In 1926, football history was made. Notre Dame was finally granted permission to travel to the West Coast to play would-be future rival USC. Notre Dame won the first game played in Los Angeles Memorial Coliseum with a score of 13-12. It was also the most profitable game to that date for Notre Dame bringing in $75,619. This would lead the University to have the Irish play the Trojans the next year and every year for 80 years after that, only with the exception of 1943, 1944, and 1945 due to World War II (Sperber 221-222).
After such a productive and too-short career at Notre Dame, tragedy struck on March 31, 1931. While Rockne was on a on a promotion tour, his flight from Kansas City to Los Angeles crashed in Bazaar, Kansas. Thousands of calls were made to the University and Chicago newspapers trying to confirm his death. The news was shocking. His funeral was held in South Bend, to which thousands attended—a testament to the great number of lives Rockne touched (Cavanaugh 239-241).
From building a nearly nonexistent football program to one of the greatest in the United States to inspiring fans, athletes, and coaches, Knute Rockne definitely carved his name in gridiron history with an iron pen. His innovations, construction campaigns, and addition to tradition were just leaves on the tree of his contribution to football. Even though neither Rockne nor his players or associates are still with us, the program he raised from the ground up lives on with the game it plays.

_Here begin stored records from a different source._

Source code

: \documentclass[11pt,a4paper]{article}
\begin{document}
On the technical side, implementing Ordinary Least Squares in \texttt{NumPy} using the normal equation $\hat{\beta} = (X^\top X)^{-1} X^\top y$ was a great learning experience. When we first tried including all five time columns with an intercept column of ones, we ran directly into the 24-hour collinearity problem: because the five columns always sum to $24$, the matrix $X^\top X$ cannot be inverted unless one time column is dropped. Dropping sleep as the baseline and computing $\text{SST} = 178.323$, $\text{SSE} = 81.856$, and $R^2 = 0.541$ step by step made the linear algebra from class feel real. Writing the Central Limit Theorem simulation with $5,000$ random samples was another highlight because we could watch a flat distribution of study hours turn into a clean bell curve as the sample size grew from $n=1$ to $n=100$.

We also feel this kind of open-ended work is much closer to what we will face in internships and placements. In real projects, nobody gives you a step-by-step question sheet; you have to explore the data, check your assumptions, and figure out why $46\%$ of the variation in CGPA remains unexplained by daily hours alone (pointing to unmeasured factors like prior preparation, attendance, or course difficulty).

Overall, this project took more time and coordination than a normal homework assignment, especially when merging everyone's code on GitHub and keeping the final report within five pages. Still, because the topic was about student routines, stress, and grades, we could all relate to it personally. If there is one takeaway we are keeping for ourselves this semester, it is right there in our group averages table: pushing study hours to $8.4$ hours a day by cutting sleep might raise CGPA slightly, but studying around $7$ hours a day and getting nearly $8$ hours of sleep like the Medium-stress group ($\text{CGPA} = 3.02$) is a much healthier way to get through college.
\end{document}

Brondfield, Jerry. Rockne: The Coach, The Man, the Legend. First ed. New York: Random House, 1976. Print.
Cavanaugh C.S.C., John, and Knute K. Rockne. The Autobiography of Knute K. Rockne. First ed. Indianapolis: Bobbs-Merrill Company, 1931. Print.

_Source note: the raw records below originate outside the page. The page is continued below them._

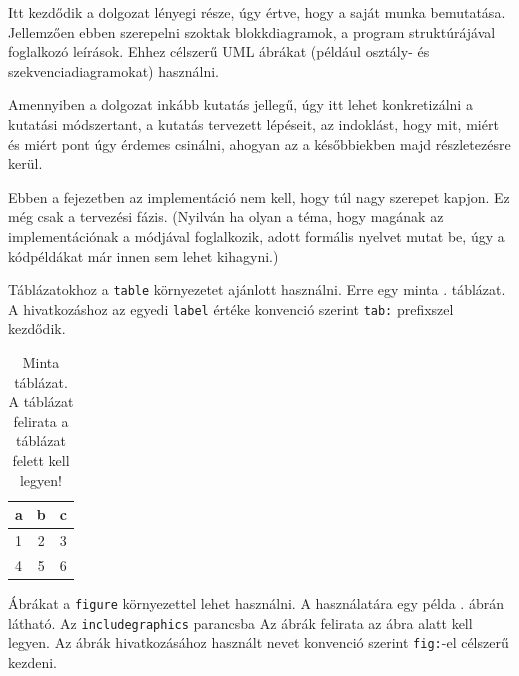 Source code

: \iffalse
Itt kezdődik a dolgozat lényegi része, úgy értve, hogy a saját munka bemutatása.
Jellemzően ebben szerepelni szoktak blokkdiagramok, a program struktúrájával foglalkozó leírások.
Ehhez célszerű UML ábrákat (például osztály- és szekvenciadiagramokat) használni.

Amennyiben a dolgozat inkább kutatás jellegű, úgy itt lehet konkretizálni a kutatási módszertant, a kutatás tervezett lépéseit, az indoklást, hogy mit, miért és miért pont úgy érdemes csinálni, ahogyan az a későbbiekben majd részletezésre kerül.

Ebben a fejezetben az implementáció nem kell, hogy túl nagy szerepet kapjon.
Ez még csak a tervezési fázis.
(Nyilván ha olyan a téma, hogy magának az implementációnak a módjával foglalkozik, adott formális nyelvet mutat be, úgy a kódpéldákat már innen sem lehet kihagyni.)


Táblázatokhoz a \texttt{table} környezetet ajánlott használni.
Erre egy minta . táblázat.
A hivatkozáshoz az egyedi \texttt{label} értéke konvenció szerint \texttt{tab:} prefixszel kezdődik.

\begin{table}[h]
\centering
\caption{Minta táblázat. A táblázat felirata a táblázat felett kell legyen!}
\label{tab:minta}
\begin{tabular}{l|c|c|}
a & b & c \\
\hline
1 & 2 & 3 \\
4 & 5 & 6 \\
\hline
\end{tabular}
\end{table}


Ábrákat a \texttt{figure} környezettel lehet használni.
A használatára egy példa . ábrán látható.
Az \texttt{includegraphics} parancsba 
Az ábrák felirata az ábra alatt kell legyen.
Az ábrák hivatkozásához használt nevet konvenció szerint \texttt{fig:}-el célszerű kezdeni.

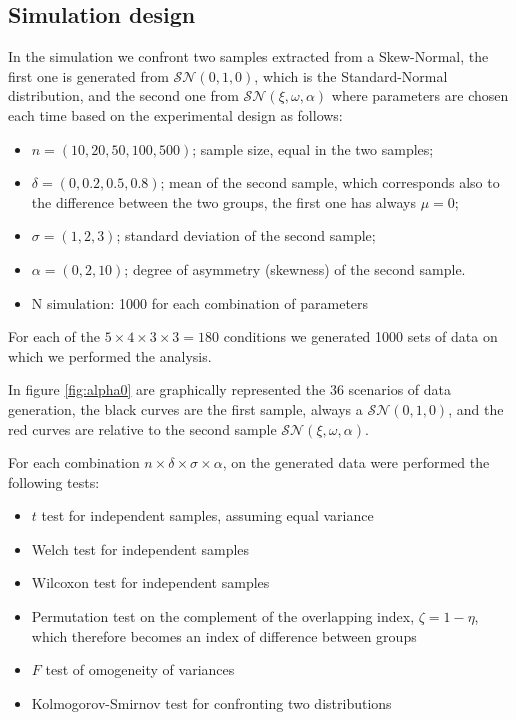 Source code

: \documentclass[10pt]{article}\usepackage[]{graphicx}\usepackage[]{xcolor}
\begin{document}
\subsection{Simulation design}





In the simulation we confront two samples extracted from a Skew-Normal, the first one is generated from $\mathcal{SN}(0,1,0)$, which is the Standard-Normal distribution, and the second one from $\mathcal{SN}(\xi,\omega,\alpha)$ where parameters are chosen each time based on the experimental design as follows:


\begin{itemize}

  \item $n = (10, 20, 50, 100, 500)$; sample size, equal in the two samples;
  \item $\delta = (0, 0.2, 0.5, 0.8)$; mean of the second sample, which corresponds also to the difference between the two groups, the first one has always $\mu = 0$;
  \item $\sigma = (1, 2, 3)$; standard deviation of the second sample;
  \item $\alpha = (0, 2, 10)$; degree of asymmetry (skewness) of the second sample. 
  \item N simulation: 1000 for each combination of parameters

\end{itemize}


For each of the $5 \times 4 \times 3 \times 3 = 180$ conditions we generated 1000 sets of data on which we performed the analysis.

In figure \ref{fig:alpha0} are graphically represented the 36 scenarios of data generation, the black curves are the first sample, always a $\mathcal{SN}(0,1,0)$, and the red curves are relative to the second sample $\mathcal{SN}(\xi,\omega,\alpha)$.

For each combination $n \times \delta \times \sigma \times \alpha$, on the generated data were performed the following tests: 
\begin{itemize}
 \item $t$ test for independent samples, assuming equal variance
 \item Welch test for independent samples 
 \item Wilcoxon test for independent samples
 \item Permutation test on the complement of the overlapping index, $\zeta = 1-\eta$, which therefore becomes an index of difference between groups
 \item $F$ test of omogeneity of variances
 \item Kolmogorov-Smirnov test for confronting two distributions
\end{itemize}
\end{document}
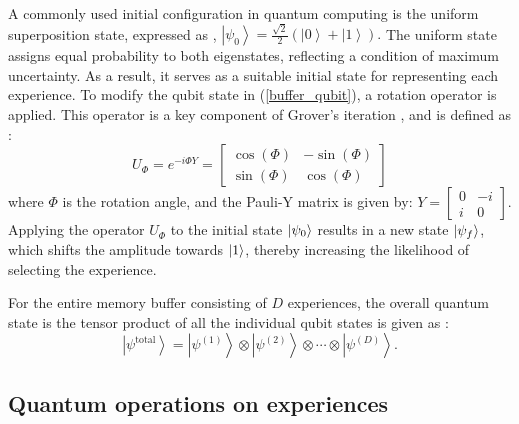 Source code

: \documentclass[journal]{IEEEtran}
\begin{document}
A commonly used initial configuration in quantum computing is the uniform superposition state, expressed as \cite{9357477},
\( \left |{\psi _{0}}\right \rangle =\frac {\sqrt {2}}{2}\left ({\left |{0}\right \rangle +\left |{1}\right \rangle }\right).\)
The uniform state assigns equal probability to both eigenstates, reflecting a condition of maximum uncertainty. As a result, it serves as a suitable initial state for representing each experience. To modify the qubit state in (\ref{buffer_qubit}), a rotation operator is applied. This operator is a key component of Grover's iteration \cite{dong2008quantum}\cite{grover1997quantum}, and is defined as \cite{9357477}:
\begin{equation}
    U_{\Phi} = e^{-i \Phi Y} = 
    \begin{bmatrix}
        \cos(\Phi) & -\sin(\Phi) \\
        \sin(\Phi) & \cos(\Phi)
    \end{bmatrix}
\end{equation}
where $\Phi$ is the rotation angle, and the Pauli-Y matrix is given by:
\( Y = \begin{bmatrix}
0 & -i \\
i & 0
\end{bmatrix}.
\)
Applying the operator $U_{\Phi}$ to the initial state $\ket{\psi_0}$ results in a new state $\ket{\psi_f}$, which shifts the amplitude towards $\ket{1}$, thereby increasing the likelihood of selecting the experience.

For the entire memory buffer consisting of $D$ experiences, the overall quantum state is the tensor product of all the individual qubit states is given as \cite{9357477}:
\begin{equation}
\left |{\psi^{\text{total}}}\right \rangle = \left |{\psi^{(1)}}\right \rangle \otimes \left |{\psi^{(2)}}\right \rangle \otimes \cdots \otimes \left |{\psi^{(D)}}\right \rangle.
\end{equation}


\subsection{Quantum operations on experiences}
\end{document}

Chelland, Patrick. One For the Gipper: George Gipp, Knute Rockne, and Notre Dame. Chicago: Henry Regnery Company, 1973. Print.
Gustainis, Justin. "Rockne, Knute (1888-1931)." St. James Encyclopedia of Popular Culture. Ed. Sara Pendergast and Tom Pendergast. Vol. 4. Detroit: St. James Press, 2000. 243-
Krause, Moose, and Stephen Singular. Notre Dame’s Greatest Coaches. New York: Pocket Books, 1993. Print.
Sperber, Murray. Shake Down the Thunder: The Creation of Notre Dame Football. First ed. New York: Henry Holt and Company, 1993. Print.
**Note: I do personally recommend "Shake Down the Thunder: The Creation of Notre Dame Football" by Murray Sperber. It was a very interesting book. It's worth the purchase.